Yi Hong

The University of Georgia

CSCI 8955: Advanced Data Analytics: Statistical Learning and Optimization

Overview: The last decade has witnessed an increasing amount of data generated by modern applications, such as daily photos, videos, and medical image scans. There is a great need for techniques to learn from this data. In this course, we will discuss advanced topics in data analysis, with an emphasis on statistical learning and related optimization problems. In particular, we will cover learning methods (e.g., image regression, dictionary learning, random forests, and deep learning), numerical optimization approaches (e.g., the adjoint method, coordinate descent, and stochastic gradient descent), and their connections. The applications include prediction, classification, segmentation, and other tasks in image analysis. This course is targeted towards graduate students, and the lectures will be based on articles from journals and conferences in the field of computer vision and medical image analysis.

Course Information

  • Class meetings: TR 02:00pm – 03:15pm, W 02:30 pm – 03:20 pm, @ Boyd 306, GSRC

  • Instructor: Yi Hong (yihong -at- cs.uga.edu, office: Boyd 616)
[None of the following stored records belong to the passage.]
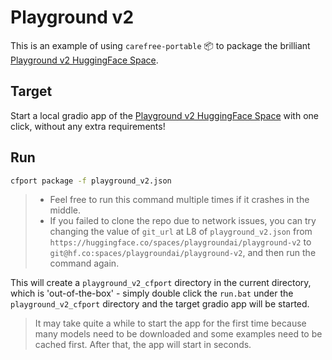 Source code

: # Playground v2

This is an example of using `carefree-portable` 📦️ to package the brilliant [Playground v2 HuggingFace Space](https://huggingface.co/spaces/playgroundai/playground-v2).


## Target

Start a local gradio app of the [Playground v2 HuggingFace Space](https://huggingface.co/spaces/playgroundai/playground-v2) with one click, without any extra requirements!


## Run

```bash
cfport package -f playground_v2.json
```

> - Feel free to run this command multiple times if it crashes in the middle.
> - If you failed to clone the repo due to network issues, you can try changing the value of `git_url` at L8 of `playground_v2.json` from `https://huggingface.co/spaces/playgroundai/playground-v2` to `git@hf.co:spaces/playgroundai/playground-v2`, and then run the command again.

This will create a `playground_v2_cfport` directory in the current directory, which is 'out-of-the-box' - simply double click the `run.bat` under the `playground_v2_cfport` directory and the target gradio app will be started.

> It may take quite a while to start the app for the first time because many models need to be downloaded and some examples need to be cached first. After that, the app will start in seconds.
  • Office hours: TW 3:30pm - 4:30pm or by appointment

  • Course webpage: http://cs.uga.edu/~yihong/CSCI8955-Fall2018.html

Topics

  • Sparse representation, dictionary learning, and low-rank approximation

  • Random forests: classification forests and regression forests

  • Deep learning: convolutional neural networks (CNNs) and recurrent neural networks (RNNs)

  • Image and shape regression: cross-sectional and longitudinal studies

Prerequisites

No prior experience in computer vision or medical image analysis is required, while some exposure to image analysis, machine learning, or numerical computation is highly recommended.

Grading

This course will mix lectures with reading and discussion of related research papers and projects. Students should present their selected papers and work on a project related to the topics discussed in this course. In particular, the grading will be based on

  • Project (40%), including proposal (5%), update (5%), presentation (15%), and write-up (15%)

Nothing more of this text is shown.